• **Task directions**
Every line below between the line holding "- _Left Mouse" and the line holding "Shipping container management platform", inclusive, should be repeated exactly, and all other lines omitted.

• **The input**

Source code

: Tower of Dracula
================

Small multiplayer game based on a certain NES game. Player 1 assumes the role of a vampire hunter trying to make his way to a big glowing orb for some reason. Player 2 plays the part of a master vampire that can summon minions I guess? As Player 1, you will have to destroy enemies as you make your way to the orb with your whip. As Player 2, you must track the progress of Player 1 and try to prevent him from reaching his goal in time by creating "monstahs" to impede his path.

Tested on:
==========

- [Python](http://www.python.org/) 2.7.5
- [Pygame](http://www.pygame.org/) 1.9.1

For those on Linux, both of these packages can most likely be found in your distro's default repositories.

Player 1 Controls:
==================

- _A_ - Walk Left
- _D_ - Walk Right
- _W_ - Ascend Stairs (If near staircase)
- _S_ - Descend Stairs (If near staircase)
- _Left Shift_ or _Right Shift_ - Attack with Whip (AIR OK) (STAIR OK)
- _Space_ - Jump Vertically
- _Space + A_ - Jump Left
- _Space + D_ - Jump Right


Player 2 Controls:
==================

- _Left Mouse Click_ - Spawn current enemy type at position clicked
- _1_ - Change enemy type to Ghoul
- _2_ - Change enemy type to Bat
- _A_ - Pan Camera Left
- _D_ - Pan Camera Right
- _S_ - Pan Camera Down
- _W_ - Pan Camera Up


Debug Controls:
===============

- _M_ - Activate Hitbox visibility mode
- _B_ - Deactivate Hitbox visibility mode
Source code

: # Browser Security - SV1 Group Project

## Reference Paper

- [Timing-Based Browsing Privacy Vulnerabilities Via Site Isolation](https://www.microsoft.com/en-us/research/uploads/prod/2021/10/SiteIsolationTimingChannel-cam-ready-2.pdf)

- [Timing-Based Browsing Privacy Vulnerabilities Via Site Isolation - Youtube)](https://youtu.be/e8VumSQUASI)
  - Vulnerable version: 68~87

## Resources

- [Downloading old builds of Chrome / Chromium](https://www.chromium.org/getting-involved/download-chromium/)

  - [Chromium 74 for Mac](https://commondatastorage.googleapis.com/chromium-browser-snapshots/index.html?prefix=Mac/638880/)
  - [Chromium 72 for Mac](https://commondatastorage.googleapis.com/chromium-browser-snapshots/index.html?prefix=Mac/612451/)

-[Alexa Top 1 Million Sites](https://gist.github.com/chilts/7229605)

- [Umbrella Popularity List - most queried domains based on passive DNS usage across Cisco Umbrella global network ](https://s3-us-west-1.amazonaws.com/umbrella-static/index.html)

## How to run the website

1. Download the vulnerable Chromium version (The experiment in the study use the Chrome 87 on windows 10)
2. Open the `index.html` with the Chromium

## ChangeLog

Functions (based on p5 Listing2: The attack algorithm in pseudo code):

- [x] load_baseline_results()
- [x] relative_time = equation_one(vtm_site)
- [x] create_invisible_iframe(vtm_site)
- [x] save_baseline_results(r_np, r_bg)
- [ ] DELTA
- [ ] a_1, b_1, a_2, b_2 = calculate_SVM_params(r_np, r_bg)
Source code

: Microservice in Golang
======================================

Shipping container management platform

---

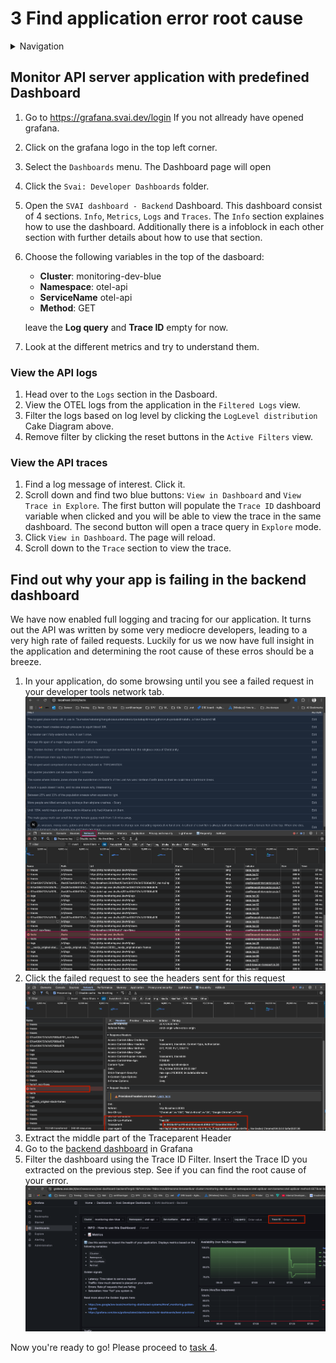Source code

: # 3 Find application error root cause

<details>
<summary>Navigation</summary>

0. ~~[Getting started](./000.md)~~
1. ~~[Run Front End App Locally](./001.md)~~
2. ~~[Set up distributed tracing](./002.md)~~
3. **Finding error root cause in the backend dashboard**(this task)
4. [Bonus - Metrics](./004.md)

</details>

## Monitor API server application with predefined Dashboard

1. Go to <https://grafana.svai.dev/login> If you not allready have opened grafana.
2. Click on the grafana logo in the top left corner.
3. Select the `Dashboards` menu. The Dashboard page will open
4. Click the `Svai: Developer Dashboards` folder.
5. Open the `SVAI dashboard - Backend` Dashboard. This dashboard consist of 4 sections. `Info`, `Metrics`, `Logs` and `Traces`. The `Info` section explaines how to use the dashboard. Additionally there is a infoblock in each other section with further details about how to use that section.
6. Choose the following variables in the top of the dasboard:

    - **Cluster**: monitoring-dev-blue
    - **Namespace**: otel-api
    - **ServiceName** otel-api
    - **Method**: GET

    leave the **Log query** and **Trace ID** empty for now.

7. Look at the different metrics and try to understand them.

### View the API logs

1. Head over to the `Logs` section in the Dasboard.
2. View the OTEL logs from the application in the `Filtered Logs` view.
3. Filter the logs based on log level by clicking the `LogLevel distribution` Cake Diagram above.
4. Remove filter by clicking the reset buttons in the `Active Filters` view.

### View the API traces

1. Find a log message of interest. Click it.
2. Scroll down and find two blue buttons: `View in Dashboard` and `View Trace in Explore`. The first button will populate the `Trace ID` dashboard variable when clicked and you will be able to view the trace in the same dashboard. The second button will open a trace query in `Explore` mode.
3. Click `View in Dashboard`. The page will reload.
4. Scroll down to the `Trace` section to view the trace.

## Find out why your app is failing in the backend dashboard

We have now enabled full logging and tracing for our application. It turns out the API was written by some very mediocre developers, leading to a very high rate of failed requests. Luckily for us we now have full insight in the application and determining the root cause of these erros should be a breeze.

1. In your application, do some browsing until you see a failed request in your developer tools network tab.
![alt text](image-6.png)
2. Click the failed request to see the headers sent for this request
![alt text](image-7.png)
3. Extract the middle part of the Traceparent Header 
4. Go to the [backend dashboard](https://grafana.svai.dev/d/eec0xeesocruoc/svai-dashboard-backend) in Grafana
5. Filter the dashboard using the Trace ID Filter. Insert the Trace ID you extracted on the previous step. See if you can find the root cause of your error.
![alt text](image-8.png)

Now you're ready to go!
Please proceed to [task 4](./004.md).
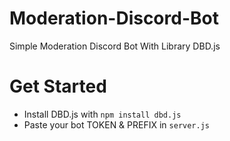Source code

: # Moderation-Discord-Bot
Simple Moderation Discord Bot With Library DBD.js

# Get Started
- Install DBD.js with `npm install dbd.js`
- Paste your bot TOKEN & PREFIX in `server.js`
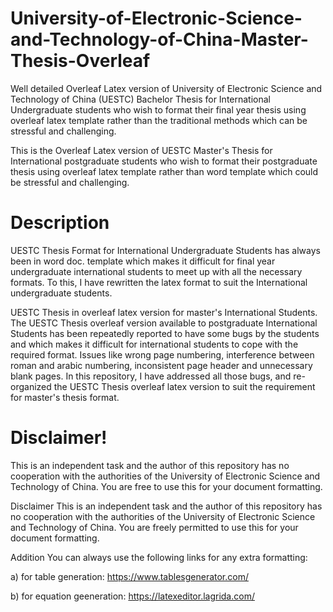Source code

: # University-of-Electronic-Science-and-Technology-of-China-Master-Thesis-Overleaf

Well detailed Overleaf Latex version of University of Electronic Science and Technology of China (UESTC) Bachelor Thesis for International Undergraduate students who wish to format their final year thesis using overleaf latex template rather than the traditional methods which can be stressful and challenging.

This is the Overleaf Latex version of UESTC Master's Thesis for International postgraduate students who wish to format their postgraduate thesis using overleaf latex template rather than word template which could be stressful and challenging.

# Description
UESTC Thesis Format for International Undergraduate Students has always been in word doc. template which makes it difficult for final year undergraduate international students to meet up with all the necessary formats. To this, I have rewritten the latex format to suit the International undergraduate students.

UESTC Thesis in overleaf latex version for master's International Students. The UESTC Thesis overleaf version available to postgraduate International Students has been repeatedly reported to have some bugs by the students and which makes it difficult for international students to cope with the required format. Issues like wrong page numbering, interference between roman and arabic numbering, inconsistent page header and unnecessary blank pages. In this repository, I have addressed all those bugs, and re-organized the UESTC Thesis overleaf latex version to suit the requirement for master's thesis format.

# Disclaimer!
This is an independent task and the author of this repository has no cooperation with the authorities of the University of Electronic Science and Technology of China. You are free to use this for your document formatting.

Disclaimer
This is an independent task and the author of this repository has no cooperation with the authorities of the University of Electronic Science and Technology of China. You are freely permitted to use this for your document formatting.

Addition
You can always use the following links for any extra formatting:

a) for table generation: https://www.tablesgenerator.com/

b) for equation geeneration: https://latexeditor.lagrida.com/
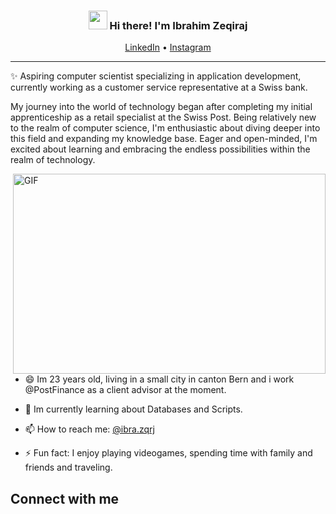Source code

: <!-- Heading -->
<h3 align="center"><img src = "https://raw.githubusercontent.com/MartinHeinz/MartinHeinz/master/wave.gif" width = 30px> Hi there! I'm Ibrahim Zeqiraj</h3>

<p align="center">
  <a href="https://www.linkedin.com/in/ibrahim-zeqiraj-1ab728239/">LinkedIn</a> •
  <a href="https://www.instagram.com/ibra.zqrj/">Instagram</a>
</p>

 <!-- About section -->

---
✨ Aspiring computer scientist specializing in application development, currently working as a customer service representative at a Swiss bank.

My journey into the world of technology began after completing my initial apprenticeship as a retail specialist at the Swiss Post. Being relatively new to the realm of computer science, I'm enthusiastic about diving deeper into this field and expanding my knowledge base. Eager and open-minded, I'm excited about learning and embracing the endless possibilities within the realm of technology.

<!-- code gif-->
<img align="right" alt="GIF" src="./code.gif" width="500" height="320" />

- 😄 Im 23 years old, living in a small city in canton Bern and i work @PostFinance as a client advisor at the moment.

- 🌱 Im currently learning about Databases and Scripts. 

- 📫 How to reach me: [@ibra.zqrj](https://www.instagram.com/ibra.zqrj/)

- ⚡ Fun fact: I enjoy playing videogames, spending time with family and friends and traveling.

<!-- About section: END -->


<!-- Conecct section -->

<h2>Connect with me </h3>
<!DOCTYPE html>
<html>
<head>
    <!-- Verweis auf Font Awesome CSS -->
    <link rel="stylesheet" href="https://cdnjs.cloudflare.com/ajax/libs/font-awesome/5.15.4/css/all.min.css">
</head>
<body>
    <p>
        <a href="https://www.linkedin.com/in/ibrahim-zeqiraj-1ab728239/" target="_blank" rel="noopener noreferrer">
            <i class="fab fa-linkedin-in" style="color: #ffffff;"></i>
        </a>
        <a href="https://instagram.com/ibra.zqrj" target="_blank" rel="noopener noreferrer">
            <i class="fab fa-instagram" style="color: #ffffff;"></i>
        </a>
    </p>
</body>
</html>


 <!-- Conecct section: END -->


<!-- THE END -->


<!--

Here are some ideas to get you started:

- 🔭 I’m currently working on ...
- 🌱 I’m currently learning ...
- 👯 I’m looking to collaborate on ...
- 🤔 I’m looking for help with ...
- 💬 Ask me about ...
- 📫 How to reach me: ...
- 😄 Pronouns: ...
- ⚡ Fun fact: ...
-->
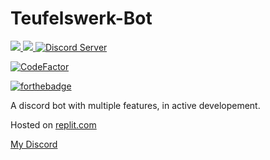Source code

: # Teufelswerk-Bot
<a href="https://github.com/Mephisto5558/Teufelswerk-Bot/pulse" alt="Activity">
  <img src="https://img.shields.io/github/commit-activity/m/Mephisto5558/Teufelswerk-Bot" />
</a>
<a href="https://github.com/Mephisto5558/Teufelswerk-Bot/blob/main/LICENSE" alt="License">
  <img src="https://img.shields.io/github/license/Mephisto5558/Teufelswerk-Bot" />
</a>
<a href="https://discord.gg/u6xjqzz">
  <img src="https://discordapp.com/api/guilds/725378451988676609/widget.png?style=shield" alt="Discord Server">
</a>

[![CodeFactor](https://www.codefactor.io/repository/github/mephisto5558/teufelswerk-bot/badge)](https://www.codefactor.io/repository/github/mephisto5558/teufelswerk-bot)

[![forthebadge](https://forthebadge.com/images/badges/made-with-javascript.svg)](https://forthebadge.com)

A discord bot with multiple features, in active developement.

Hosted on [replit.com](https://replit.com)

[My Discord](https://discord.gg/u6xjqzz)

• **Task output**
- _Left Mouse Click_ - Spawn current enemy type at position clicked
- _1_ - Change enemy type to Ghoul
- _2_ - Change enemy type to Bat
- _A_ - Pan Camera Left
- _D_ - Pan Camera Right
- _S_ - Pan Camera Down
- _W_ - Pan Camera Up


Debug Controls:
===============

- _M_ - Activate Hitbox visibility mode
- _B_ - Deactivate Hitbox visibility mode
Source code

: # Browser Security - SV1 Group Project

## Reference Paper

- [Timing-Based Browsing Privacy Vulnerabilities Via Site Isolation](https://www.microsoft.com/en-us/research/uploads/prod/2021/10/SiteIsolationTimingChannel-cam-ready-2.pdf)

- [Timing-Based Browsing Privacy Vulnerabilities Via Site Isolation - Youtube)](https://youtu.be/e8VumSQUASI)
  - Vulnerable version: 68~87

## Resources

- [Downloading old builds of Chrome / Chromium](https://www.chromium.org/getting-involved/download-chromium/)

  - [Chromium 74 for Mac](https://commondatastorage.googleapis.com/chromium-browser-snapshots/index.html?prefix=Mac/638880/)
  - [Chromium 72 for Mac](https://commondatastorage.googleapis.com/chromium-browser-snapshots/index.html?prefix=Mac/612451/)

-[Alexa Top 1 Million Sites](https://gist.github.com/chilts/7229605)

- [Umbrella Popularity List - most queried domains based on passive DNS usage across Cisco Umbrella global network ](https://s3-us-west-1.amazonaws.com/umbrella-static/index.html)

## How to run the website

1. Download the vulnerable Chromium version (The experiment in the study use the Chrome 87 on windows 10)
2. Open the `index.html` with the Chromium

## ChangeLog

Functions (based on p5 Listing2: The attack algorithm in pseudo code):

- [x] load_baseline_results()
- [x] relative_time = equation_one(vtm_site)
- [x] create_invisible_iframe(vtm_site)
- [x] save_baseline_results(r_np, r_bg)
- [ ] DELTA
- [ ] a_1, b_1, a_2, b_2 = calculate_SVM_params(r_np, r_bg)
Source code

: Microservice in Golang
======================================

Shipping container management platform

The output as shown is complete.